- WHAT IS EXPECTED:
A faithful transcript of all the lines below, with no pictures, is the goal here.
= = = =
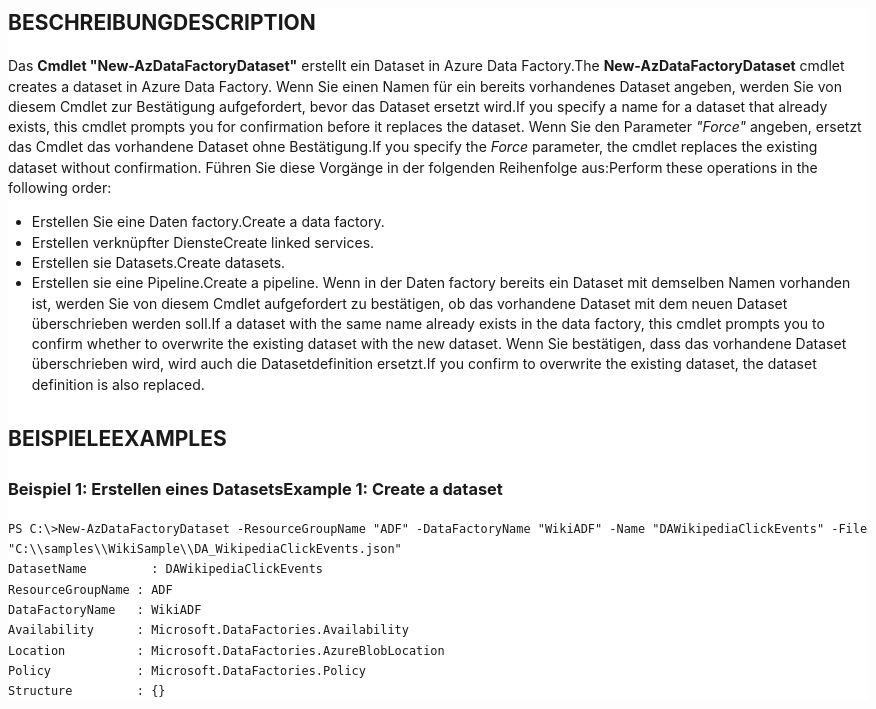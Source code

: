 ## <span data-ttu-id="14999-107">BESCHREIBUNG</span><span class="sxs-lookup"><span data-stu-id="14999-107">DESCRIPTION</span></span>
<span data-ttu-id="14999-108">Das **Cmdlet "New-AzDataFactoryDataset"** erstellt ein Dataset in Azure Data Factory.</span><span class="sxs-lookup"><span data-stu-id="14999-108">The **New-AzDataFactoryDataset** cmdlet creates a dataset in Azure Data Factory.</span></span>
<span data-ttu-id="14999-109">Wenn Sie einen Namen für ein bereits vorhandenes Dataset angeben, werden Sie von diesem Cmdlet zur Bestätigung aufgefordert, bevor das Dataset ersetzt wird.</span><span class="sxs-lookup"><span data-stu-id="14999-109">If you specify a name for a dataset that already exists, this cmdlet prompts you for confirmation before it replaces the dataset.</span></span>
<span data-ttu-id="14999-110">Wenn Sie den Parameter *"Force"* angeben, ersetzt das Cmdlet das vorhandene Dataset ohne Bestätigung.</span><span class="sxs-lookup"><span data-stu-id="14999-110">If you specify the *Force* parameter, the cmdlet replaces the existing dataset without confirmation.</span></span>
<span data-ttu-id="14999-111">Führen Sie diese Vorgänge in der folgenden Reihenfolge aus:</span><span class="sxs-lookup"><span data-stu-id="14999-111">Perform these operations in the following order:</span></span> 
- <span data-ttu-id="14999-112">Erstellen Sie eine Daten factory.</span><span class="sxs-lookup"><span data-stu-id="14999-112">Create a data factory.</span></span> 
- <span data-ttu-id="14999-113">Erstellen verknüpfter Dienste</span><span class="sxs-lookup"><span data-stu-id="14999-113">Create linked services.</span></span> 
- <span data-ttu-id="14999-114">Erstellen sie Datasets.</span><span class="sxs-lookup"><span data-stu-id="14999-114">Create datasets.</span></span> 
- <span data-ttu-id="14999-115">Erstellen sie eine Pipeline.</span><span class="sxs-lookup"><span data-stu-id="14999-115">Create a pipeline.</span></span>
<span data-ttu-id="14999-116">Wenn in der Daten factory bereits ein Dataset mit demselben Namen vorhanden ist, werden Sie von diesem Cmdlet aufgefordert zu bestätigen, ob das vorhandene Dataset mit dem neuen Dataset überschrieben werden soll.</span><span class="sxs-lookup"><span data-stu-id="14999-116">If a dataset with the same name already exists in the data factory, this cmdlet prompts you to confirm whether to overwrite the existing dataset with the new dataset.</span></span>
<span data-ttu-id="14999-117">Wenn Sie bestätigen, dass das vorhandene Dataset überschrieben wird, wird auch die Datasetdefinition ersetzt.</span><span class="sxs-lookup"><span data-stu-id="14999-117">If you confirm to overwrite the existing dataset, the dataset definition is also replaced.</span></span>

## <span data-ttu-id="14999-118">BEISPIELE</span><span class="sxs-lookup"><span data-stu-id="14999-118">EXAMPLES</span></span>

### <span data-ttu-id="14999-119">Beispiel 1: Erstellen eines Datasets</span><span class="sxs-lookup"><span data-stu-id="14999-119">Example 1: Create a dataset</span></span>
```
PS C:\>New-AzDataFactoryDataset -ResourceGroupName "ADF" -DataFactoryName "WikiADF" -Name "DAWikipediaClickEvents" -File "C:\\samples\\WikiSample\\DA_WikipediaClickEvents.json"
DatasetName         : DAWikipediaClickEvents
ResourceGroupName : ADF
DataFactoryName   : WikiADF
Availability      : Microsoft.DataFactories.Availability
Location          : Microsoft.DataFactories.AzureBlobLocation
Policy            : Microsoft.DataFactories.Policy
Structure         : {}
```
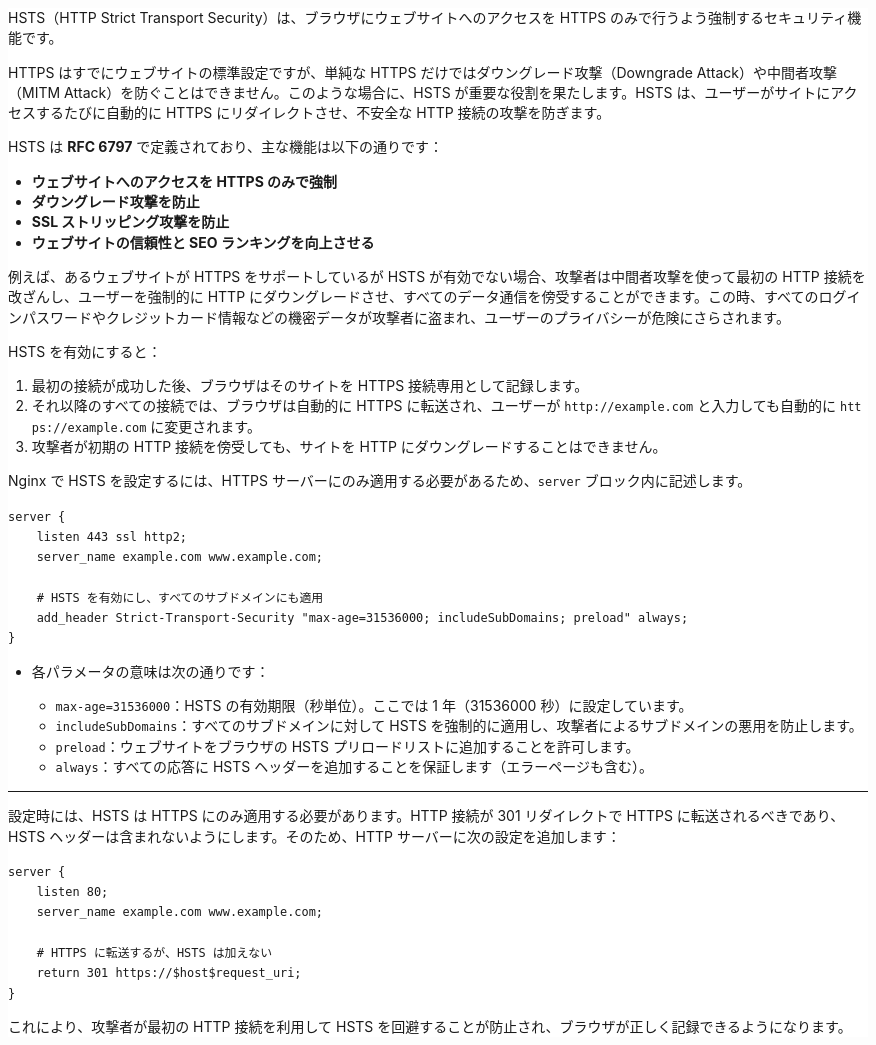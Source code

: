 HSTS（HTTP Strict Transport Security）は、ブラウザにウェブサイトへのアクセスを HTTPS のみで行うよう強制するセキュリティ機能です。

HTTPS はすでにウェブサイトの標準設定ですが、単純な HTTPS だけではダウングレード攻撃（Downgrade Attack）や中間者攻撃（MITM Attack）を防ぐことはできません。このような場合に、HSTS が重要な役割を果たします。HSTS は、ユーザーがサイトにアクセスするたびに自動的に HTTPS にリダイレクトさせ、不安全な HTTP 接続の攻撃を防ぎます。

HSTS は **RFC 6797** で定義されており、主な機能は以下の通りです：

- **ウェブサイトへのアクセスを HTTPS のみで強制**
- **ダウングレード攻撃を防止**
- **SSL ストリッピング攻撃を防止**
- **ウェブサイトの信頼性と SEO ランキングを向上させる**

例えば、あるウェブサイトが HTTPS をサポートしているが HSTS が有効でない場合、攻撃者は中間者攻撃を使って最初の HTTP 接続を改ざんし、ユーザーを強制的に HTTP にダウングレードさせ、すべてのデータ通信を傍受することができます。この時、すべてのログインパスワードやクレジットカード情報などの機密データが攻撃者に盗まれ、ユーザーのプライバシーが危険にさらされます。

HSTS を有効にすると：

1. 最初の接続が成功した後、ブラウザはそのサイトを HTTPS 接続専用として記録します。
2. それ以降のすべての接続では、ブラウザは自動的に HTTPS に転送され、ユーザーが `http://example.com` と入力しても自動的に `https://example.com` に変更されます。
3. 攻撃者が初期の HTTP 接続を傍受しても、サイトを HTTP にダウングレードすることはできません。

Nginx で HSTS を設定するには、HTTPS サーバーにのみ適用する必要があるため、`server` ブロック内に記述します。

```nginx
server {
    listen 443 ssl http2;
    server_name example.com www.example.com;

    # HSTS を有効にし、すべてのサブドメインにも適用
    add_header Strict-Transport-Security "max-age=31536000; includeSubDomains; preload" always;
}
```

- 各パラメータの意味は次の通りです：

  - `max-age=31536000`：HSTS の有効期限（秒単位）。ここでは 1 年（31536000 秒）に設定しています。
  - `includeSubDomains`：すべてのサブドメインに対して HSTS を強制的に適用し、攻撃者によるサブドメインの悪用を防止します。
  - `preload`：ウェブサイトをブラウザの HSTS プリロードリストに追加することを許可します。
  - `always`：すべての応答に HSTS ヘッダーを追加することを保証します（エラーページも含む）。

---

設定時には、HSTS は HTTPS にのみ適用する必要があります。HTTP 接続が 301 リダイレクトで HTTPS に転送されるべきであり、HSTS ヘッダーは含まれないようにします。そのため、HTTP サーバーに次の設定を追加します：

```nginx
server {
    listen 80;
    server_name example.com www.example.com;

    # HTTPS に転送するが、HSTS は加えない
    return 301 https://$host$request_uri;
}
```

これにより、攻撃者が最初の HTTP 接続を利用して HSTS を回避することが防止され、ブラウザが正しく記録できるようになります。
= = = =
- RESPONSE TO THIS EXERCISE:
Source code

: ## <span data-ttu-id="14999-107">BESCHREIBUNG</span><span class="sxs-lookup"><span data-stu-id="14999-107">DESCRIPTION</span></span>
<span data-ttu-id="14999-108">Das **Cmdlet "New-AzDataFactoryDataset"** erstellt ein Dataset in Azure Data Factory.</span><span class="sxs-lookup"><span data-stu-id="14999-108">The **New-AzDataFactoryDataset** cmdlet creates a dataset in Azure Data Factory.</span></span>
<span data-ttu-id="14999-109">Wenn Sie einen Namen für ein bereits vorhandenes Dataset angeben, werden Sie von diesem Cmdlet zur Bestätigung aufgefordert, bevor das Dataset ersetzt wird.</span><span class="sxs-lookup"><span data-stu-id="14999-109">If you specify a name for a dataset that already exists, this cmdlet prompts you for confirmation before it replaces the dataset.</span></span>
<span data-ttu-id="14999-110">Wenn Sie den Parameter *"Force"* angeben, ersetzt das Cmdlet das vorhandene Dataset ohne Bestätigung.</span><span class="sxs-lookup"><span data-stu-id="14999-110">If you specify the *Force* parameter, the cmdlet replaces the existing dataset without confirmation.</span></span>
<span data-ttu-id="14999-111">Führen Sie diese Vorgänge in der folgenden Reihenfolge aus:</span><span class="sxs-lookup"><span data-stu-id="14999-111">Perform these operations in the following order:</span></span> 
- <span data-ttu-id="14999-112">Erstellen Sie eine Daten factory.</span><span class="sxs-lookup"><span data-stu-id="14999-112">Create a data factory.</span></span> 
- <span data-ttu-id="14999-113">Erstellen verknüpfter Dienste</span><span class="sxs-lookup"><span data-stu-id="14999-113">Create linked services.</span></span> 
- <span data-ttu-id="14999-114">Erstellen sie Datasets.</span><span class="sxs-lookup"><span data-stu-id="14999-114">Create datasets.</span></span> 
- <span data-ttu-id="14999-115">Erstellen sie eine Pipeline.</span><span class="sxs-lookup"><span data-stu-id="14999-115">Create a pipeline.</span></span>
<span data-ttu-id="14999-116">Wenn in der Daten factory bereits ein Dataset mit demselben Namen vorhanden ist, werden Sie von diesem Cmdlet aufgefordert zu bestätigen, ob das vorhandene Dataset mit dem neuen Dataset überschrieben werden soll.</span><span class="sxs-lookup"><span data-stu-id="14999-116">If a dataset with the same name already exists in the data factory, this cmdlet prompts you to confirm whether to overwrite the existing dataset with the new dataset.</span></span>
<span data-ttu-id="14999-117">Wenn Sie bestätigen, dass das vorhandene Dataset überschrieben wird, wird auch die Datasetdefinition ersetzt.</span><span class="sxs-lookup"><span data-stu-id="14999-117">If you confirm to overwrite the existing dataset, the dataset definition is also replaced.</span></span>

## <span data-ttu-id="14999-118">BEISPIELE</span><span class="sxs-lookup"><span data-stu-id="14999-118">EXAMPLES</span></span>

### <span data-ttu-id="14999-119">Beispiel 1: Erstellen eines Datasets</span><span class="sxs-lookup"><span data-stu-id="14999-119">Example 1: Create a dataset</span></span>
```
PS C:\>New-AzDataFactoryDataset -ResourceGroupName "ADF" -DataFactoryName "WikiADF" -Name "DAWikipediaClickEvents" -File "C:\\samples\\WikiSample\\DA_WikipediaClickEvents.json"
DatasetName         : DAWikipediaClickEvents
ResourceGroupName : ADF
DataFactoryName   : WikiADF
Availability      : Microsoft.DataFactories.Availability
Location          : Microsoft.DataFactories.AzureBlobLocation
Policy            : Microsoft.DataFactories.Policy
Structure         : {}
```
Source code

: HSTS（HTTP Strict Transport Security）は、ブラウザにウェブサイトへのアクセスを HTTPS のみで行うよう強制するセキュリティ機能です。

HTTPS はすでにウェブサイトの標準設定ですが、単純な HTTPS だけではダウングレード攻撃（Downgrade Attack）や中間者攻撃（MITM Attack）を防ぐことはできません。このような場合に、HSTS が重要な役割を果たします。HSTS は、ユーザーがサイトにアクセスするたびに自動的に HTTPS にリダイレクトさせ、不安全な HTTP 接続の攻撃を防ぎます。

HSTS は **RFC 6797** で定義されており、主な機能は以下の通りです：

- **ウェブサイトへのアクセスを HTTPS のみで強制**
- **ダウングレード攻撃を防止**
- **SSL ストリッピング攻撃を防止**
- **ウェブサイトの信頼性と SEO ランキングを向上させる**

例えば、あるウェブサイトが HTTPS をサポートしているが HSTS が有効でない場合、攻撃者は中間者攻撃を使って最初の HTTP 接続を改ざんし、ユーザーを強制的に HTTP にダウングレードさせ、すべてのデータ通信を傍受することができます。この時、すべてのログインパスワードやクレジットカード情報などの機密データが攻撃者に盗まれ、ユーザーのプライバシーが危険にさらされます。

HSTS を有効にすると：

1. 最初の接続が成功した後、ブラウザはそのサイトを HTTPS 接続専用として記録します。
2. それ以降のすべての接続では、ブラウザは自動的に HTTPS に転送され、ユーザーが `http://example.com` と入力しても自動的に `https://example.com` に変更されます。
3. 攻撃者が初期の HTTP 接続を傍受しても、サイトを HTTP にダウングレードすることはできません。

Nginx で HSTS を設定するには、HTTPS サーバーにのみ適用する必要があるため、`server` ブロック内に記述します。

```nginx
server {
    listen 443 ssl http2;
    server_name example.com www.example.com;

    # HSTS を有効にし、すべてのサブドメインにも適用
    add_header Strict-Transport-Security "max-age=31536000; includeSubDomains; preload" always;
}
```

- 各パラメータの意味は次の通りです：

  - `max-age=31536000`：HSTS の有効期限（秒単位）。ここでは 1 年（31536000 秒）に設定しています。
  - `includeSubDomains`：すべてのサブドメインに対して HSTS を強制的に適用し、攻撃者によるサブドメインの悪用を防止します。
  - `preload`：ウェブサイトをブラウザの HSTS プリロードリストに追加することを許可します。
  - `always`：すべての応答に HSTS ヘッダーを追加することを保証します（エラーページも含む）。

---

設定時には、HSTS は HTTPS にのみ適用する必要があります。HTTP 接続が 301 リダイレクトで HTTPS に転送されるべきであり、HSTS ヘッダーは含まれないようにします。そのため、HTTP サーバーに次の設定を追加します：

```nginx
server {
    listen 80;
    server_name example.com www.example.com;

    # HTTPS に転送するが、HSTS は加えない
    return 301 https://$host$request_uri;
}
```

これにより、攻撃者が最初の HTTP 接続を利用して HSTS を回避することが防止され、ブラウザが正しく記録できるようになります。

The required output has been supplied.